TCAV or Testing with Concept Activation Vector consist consists in using a concept activation vector (CAV) to quantify the relationship between this concept and a class.

This is done by using the directional derivative of the concept vector on several samples of a given class and measuring the percentage of positive (a positive directional derivative indicating that an infinitesimal addition of the concept increases the probability of the class).

For a Concept Activation Vector \(v_l\) of a layer \(f_l\) of a model, and \(f_{c}\) the logit of the class \(c\), we measure the directional derivative \(S_c(x) = v_l \cdot \frac{ \partial{f_c(x)} } { \partial{f_l}(x) }\).

The TCAV score is the percentage of elements of the class \(c\) for which the \(S_c\) is positive.
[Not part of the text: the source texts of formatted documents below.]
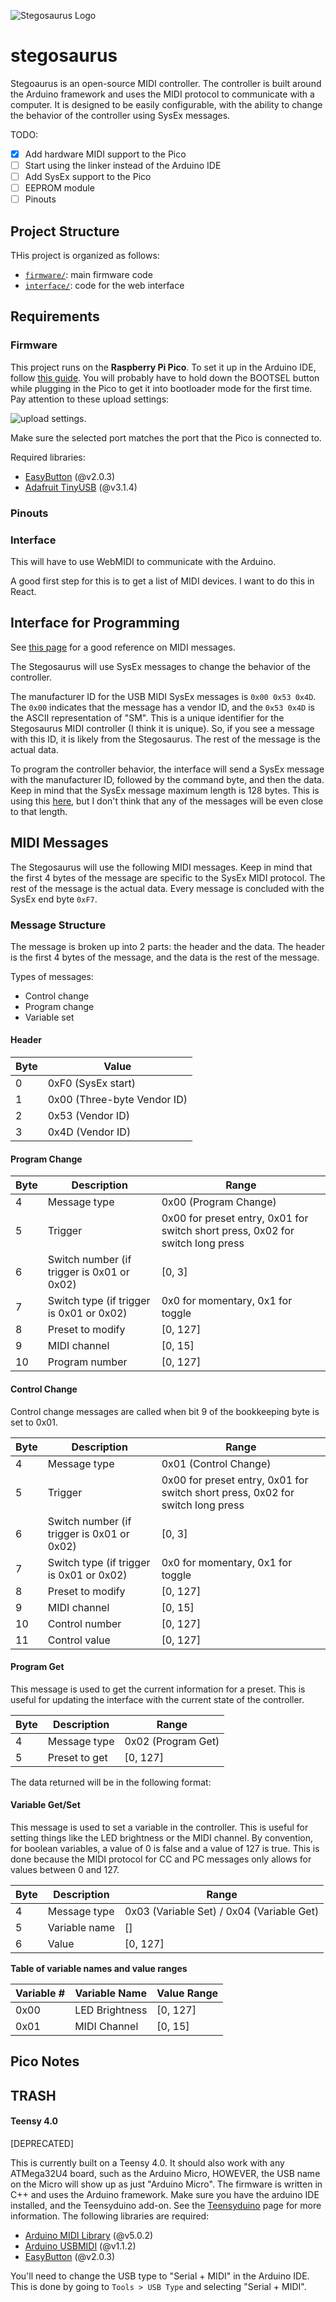 ![Stegosaurus Logo](img/logo96.png)

# stegosaurus

Stegoaurus is an open-source MIDI controller. The controller is built around the Arduino framework and uses the MIDI protocol to communicate with a computer. It is designed to be easily configurable, with the ability to change the behavior of the controller using SysEx messages. 

TODO:
- [x] Add hardware MIDI support to the Pico
- [ ] Start using the linker instead of the Arduino IDE
- [ ] Add SysEx support to the Pico
- [ ] EEPROM module
- [ ] Pinouts
## Project Structure

THis project is organized as follows:

- [`firmware/`](firmware/): main firmware code
- [`interface/`](interface/): code for the web interface

## Requirements

### Firmware

This project runs on the **Raspberry Pi Pico**.
To set it up in the Arduino IDE, follow [this guide](https://randomnerdtutorials.com/programming-raspberry-pi-pico-w-arduino-ide/). You will probably have to hold down the BOOTSEL button while plugging in the Pico to get it into bootloader mode for the first time. Pay attention to these upload settings:

![upload settings](img/settings.png).

Make sure the selected port matches the port that the Pico is connected to.

Required libraries:

- [EasyButton](https://github.com/evert-arias/EasyButton) (@v2.0.3)
- [Adafruit TinyUSB](https://github.com/adafruit/Adafruit_TinyUSB_Arduino) (@v3.1.4)

### Pinouts



### Interface

This will have to use WebMIDI to communicate with the Arduino.

A good first step for this is to get a list of MIDI devices. I want to do this in React.

## Interface for Programming

See [this page](https://learn.sparkfun.com/tutorials/midi-tutorial/advanced-messages) for a good reference on MIDI messages.

The Stegosaurus will use SysEx messages to change the behavior of the controller. 

The manufacturer ID for the USB MIDI SysEx messages is `0x00 0x53 0x4D`. The `0x00` indicates that the message has a vendor ID, and the `0x53 0x4D` is the ASCII representation of "SM". This is a unique identifier for the Stegosaurus MIDI controller (I think it is unique). So, if you see a message with this ID, it is likely from the Stegosaurus. The rest of the message is the actual data.

To program the controller behavior, the interface will send a SysEx message with the manufacturer ID, followed by the command byte, and then the data. Keep in mind that the SysEx message maximum length is 128 bytes. This is using this [here](https://github.com/FortySevenEffects/arduino_midi_library/wiki/Using-custom-Settings), but I don't think that any of the messages will be even close to that length.

## MIDI Messages

The Stegosaurus will use the following MIDI messages. Keep in mind that the first 4 bytes of the message are specific to the SysEx MIDI protocol. The rest of the message is the actual data. Every message is concluded with the SysEx end byte `0xF7`.

### Message Structure

The message is broken up into 2 parts: the header and the data. The header is the first 4 bytes of the message, and the data is the rest of the message.

Types of messages:
- Control change
- Program change
- Variable set

#### Header

| Byte | Value                                                            |
|------|----------------------------------------------------------------------|
| 0 | 0xF0 (SysEx start) |
| 1 | 0x00 (Three-byte Vendor ID) |
| 2 | 0x53 (Vendor ID) |
| 3 | 0x4D (Vendor ID) |

#### Program Change

| Byte | Description    | Range |
|------|----------------|-------|
| 4    | Message type | 0x00 (Program Change) |
| 5    | Trigger  |  0x00 for preset entry, 0x01 for switch short press, 0x02 for switch long press |
| 6    | Switch number (if trigger is 0x01 or 0x02) | [0, 3] |
| 7    | Switch type (if trigger is 0x01 or 0x02) | 0x0 for momentary, 0x1 for toggle |
| 8    | Preset to modify | [0, 127] |
| 9    | MIDI channel   | [0, 15] |
| 10   | Program number | [0, 127] |

#### Control Change

Control change messages are called when bit 9 of the bookkeeping byte is set to 0x01. 

| Byte | Description    | Range |
|------|----------------|-------|
| 4    | Message type | 0x01 (Control Change) |
| 5    | Trigger  |  0x00 for preset entry, 0x01 for switch short press, 0x02 for switch long press |
| 6    | Switch number (if trigger is 0x01 or 0x02) | [0, 3] |
| 7    | Switch type (if trigger is 0x01 or 0x02) | 0x0 for momentary, 0x1 for toggle |
| 8    | Preset to modify | [0, 127] |
| 9    | MIDI channel   | [0, 15] |
| 10   | Control number | [0, 127] |
| 11   | Control value  | [0, 127] |

#### Program Get

This message is used to get the current information for a preset. This is useful for updating the interface with the current state of the controller.

| Byte | Description    | Range |
|------|----------------|-------|
| 4    | Message type | 0x02 (Program Get) |
| 5    | Preset to get | [0, 127] |

The data returned will be in the following format:


#### Variable Get/Set

This message is used to set a variable in the controller. This is useful for setting things like the LED brightness or the MIDI channel.
By convention, for boolean variables, a value of 0 is false and a value of 127 is true. This is done because the MIDI protocol for CC and PC messages only allows for values between 0 and 127.

| Byte | Description    | Range |
|------|----------------|-------|
| 4    | Message type | 0x03 (Variable Set) / 0x04 (Variable Get) |
| 5    | Variable name | [] |
| 6    | Value | [0, 127] |

**Table of variable names and value ranges**

| Variable # | Variable Name | Value Range |
|------------|---------------|-------------|
| 0x00       | LED Brightness | [0, 127] |
| 0x01       | MIDI Channel | [0, 15] |


## Pico Notes


## TRASH

#### Teensy 4.0

[DEPRECATED]

This is currently built on a Teensy 4.0. It should also work with any ATMega32U4 board, such as the Arduino Micro, HOWEVER, the USB name on the Micro will show up as just "Arduino Micro". The firmware is written in C++ and uses the Arduino framework. 
Make sure you have the arduino IDE installed, and the Teensyduino add-on. See the [Teensyduino](https://www.pjrc.com/teensy/td_download.html) page for more information. The following libraries are required:

- [Arduino MIDI Library](https://github.com/FortySevenEffects/arduino_midi_library) (@v5.0.2)
- [Arduino USBMIDI](https://github.com/lathoub/Arduino-USBMIDI) (@v1.1.2)
- [EasyButton](https://github.com/evert-arias/EasyButton) (@v2.0.3)

You'll need to change the USB type to "Serial + MIDI" in the Arduino IDE. This is done by going to `Tools > USB Type` and selecting "Serial + MIDI".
\[ TCAV_c = \frac{|x \in \mathcal{X}^c : S_c(x) > 0 |}{ | \mathcal{X}^c | } \]

Example

from xplique.concepts import Tcav

tcav_renderer = Tcav(model, 'mixed4d') # you can also pass the layer index (e.g -1)
tcav_score = tcav_renderer(samples, class_index, cav)

Tcav

Used to Test a Concept Activation Vector, using the sign of the directional derivative of a concept vector relative to a class.

__init__(self,
         model: keras.engine.training.Model,
         target_layer: Union[str, int],
         batch_size: Optional[int] = 64)

Parameters

  • model : keras.engine.training.Model

    • Model to extract concept from.

  • target_layer : Union[str, int]

    • Index of the target layer or name of the layer.
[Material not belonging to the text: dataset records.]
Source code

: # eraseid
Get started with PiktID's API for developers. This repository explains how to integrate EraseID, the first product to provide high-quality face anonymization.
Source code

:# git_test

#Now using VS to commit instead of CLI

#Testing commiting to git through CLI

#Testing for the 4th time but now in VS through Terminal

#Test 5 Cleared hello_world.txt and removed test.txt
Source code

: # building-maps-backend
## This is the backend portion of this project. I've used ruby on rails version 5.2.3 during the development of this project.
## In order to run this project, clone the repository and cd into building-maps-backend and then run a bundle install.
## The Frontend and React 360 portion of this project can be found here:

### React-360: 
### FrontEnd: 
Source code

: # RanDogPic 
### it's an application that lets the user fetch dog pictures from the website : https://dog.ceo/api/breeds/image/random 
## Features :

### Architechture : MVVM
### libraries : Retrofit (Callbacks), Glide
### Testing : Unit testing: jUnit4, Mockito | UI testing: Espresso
  • batch_size : Optional[int] = 64

    • Batch size during the predictions.

directional_derivative(multi_head_model: keras.engine.training.Model,
                       inputs: tf.Tensor,
                       label: int,
                       cav: tf.Tensor) -> tf.Tensor

Compute the gradient of the label relative to the activations of the CAV layer.

Parameters

  • multi_head_model : keras.engine.training.Model

    • Model reconfigured, first output is the activations of the CAV layer, and the second output is the prediction layer.

  • inputs : tf.Tensor

    • Input sample on which to test the influence of the concept.

  • label : int

    • Index of the class to test.

  • cav : tf.Tensor

    • Concept Activation Vector, same shape as the activations output.

Return

  • directional_derivative : tf.Tensor

    • Directional derivative values of each samples.


score(self,
      inputs: tf.Tensor,
      label: int,
      cav: tf.Tensor) -> float

Compute and return the TCAV score of the CAV associated to class tested.

Parameters

  • inputs : tf.Tensor

    • Input sample on which to test the influence of the concept.

  • label : int

    • Index of the class to test.

  • cav : tf.Tensor

    • Concept Activation Vector, see CAV module.

Return

  • tcav : float

    • Percentage of sample for which increasing the concept has a positive impact on the class logit.